2015-10-06 13:46:26

by Michael Braun

[permalink] [raw]
Subject: Deadlock in mac80211 running 3.18.11 + compat-wireless 2015-03-09

Dear Maintainer,

I'm running a custom version of OpenWRT based on Linux 3.18.11 with
compat-wireless 2015-03-09 and am sometimes experiencing deadlock
warnings on P1020WLAN (PPC).
Thought, I think I have reason to believe that the modifications do not
affect the deadlock; I currently do not have to opportunity to test an
unmodified kernel.
Please find a backtrace attached.

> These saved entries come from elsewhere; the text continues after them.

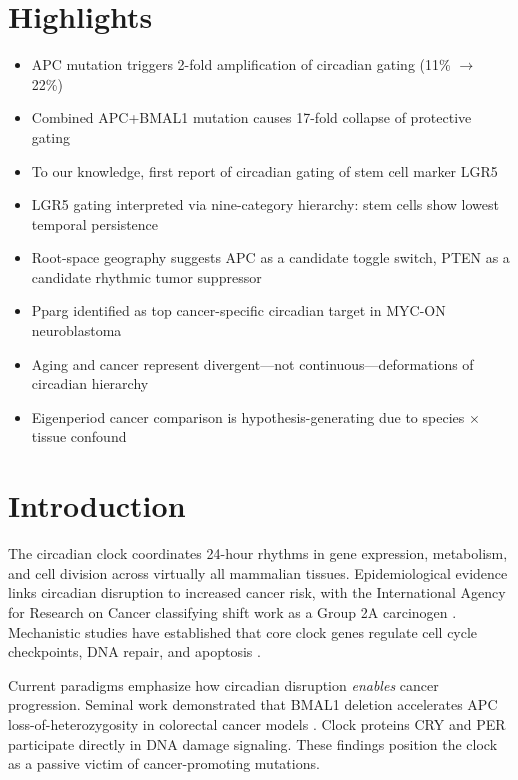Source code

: \documentclass[11pt,letterpaper]{article}
\begin{document}
\section*{Highlights}
\begin{itemize}[noitemsep]
    \item APC mutation triggers 2-fold amplification of circadian gating (11\% $\rightarrow$ 22\%)
    \item Combined APC+BMAL1 mutation causes 17-fold collapse of protective gating
    \item To our knowledge, first report of circadian gating of stem cell marker LGR5
    \item LGR5 gating interpreted via nine-category hierarchy: stem cells show lowest temporal persistence
    \item Root-space geography suggests APC as a candidate toggle switch, PTEN as a candidate rhythmic tumor suppressor
    \item Pparg identified as top cancer-specific circadian target in MYC-ON neuroblastoma
    \item Aging and cancer represent divergent---not continuous---deformations of circadian hierarchy
    \item Eigenperiod cancer comparison is hypothesis-generating due to species $\times$ tissue confound
\end{itemize}

\section{Introduction}

The circadian clock coordinates 24-hour rhythms in gene expression, metabolism, and cell division across virtually all mammalian tissues. Epidemiological evidence links circadian disruption to increased cancer risk, with the International Agency for Research on Cancer classifying shift work as a Group 2A carcinogen \citep{straif2007}. Mechanistic studies have established that core clock genes regulate cell cycle checkpoints, DNA repair, and apoptosis \citep{takahashi2017, fu2002}.

Current paradigms emphasize how circadian disruption \textit{enables} cancer progression. Seminal work demonstrated that BMAL1 deletion accelerates APC loss-of-heterozygosity in colorectal cancer models \citep{chun2022}. Clock proteins CRY and PER participate directly in DNA damage signaling. These findings position the clock as a passive victim of cancer-promoting mutations.
\end{document}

It makes more sense when replacing
minstrel_remove_sta_debugfs with minstrel_ht_get_rate ->
minstrel_aggr_check and
ieee80211_proberesp_get, ieee80211_get_buffered_bc with ieee80211_xmit
and ieee80211_tx_h_rate_ctrl.

This occurs while running infrastructure (AP) mode and IBSS
simultaneously.

The important part (stack):

CPU 0
1. ieee80211_subif_start_xmit
2. ieee80211_get_buffered_bc
3. ieee80211_proberesp_get
4. rate_control_get_rate -> acquires sta->rate_lock
5. minstrel_ht_get_rate
6. minstrel_aggr_check
7. ieee80211_start_tx_ba_session -> wait for sta->lock

CPU 1
1. ieee80211_ibss_leave
2. ieee80211_stop_tx_ba_cb -> acquires sta->lock
3. ieee80211_send_delba
4. ieee80211_tx_skb
5. ieee80211_tx_skb_tid
6. __ieee80211_tx_skb_tid_band
7. ieee80211_xmit
8. ieee80211_tx
9. invoke_tx_handlers
10. ieee80211_tx_h_rate_ctrl
11. rate_control_get_rate -> wait for sta->rate_lock

I'm unsure how to address this. Replacing sta->rate_lock with sta->lock
breaks due to spinlock nesting and might be overkill.
If there are patches I could test them.
If you believe that this is not valid upstream issue, please let me
know.

Thanks,
M. Braun


Attachments:
deadlock-trace.txt (6.08 kB)

2015-10-06 13:42:56

by Johannes Berg

[permalink] [raw]
Subject: Re: Deadlock in mac80211 running 3.18.11 + compat-wireless 2015-03-09

commit 2c158887f1185e04b3763ae346da9f71fcbc4429
Author: Johannes Berg <[email protected]>
Date: Thu Mar 12 19:28:31 2015 +0100

mac80211: agg-tx: avoid sending DelBA with sta->lock held

The rate control locking caused a potential deadlock here due to
the
locks being acquired in different orders, so that change cannot yet
be applied. However, there's no fundamental reason for this code to
hold the sta->lock while transmitting frames.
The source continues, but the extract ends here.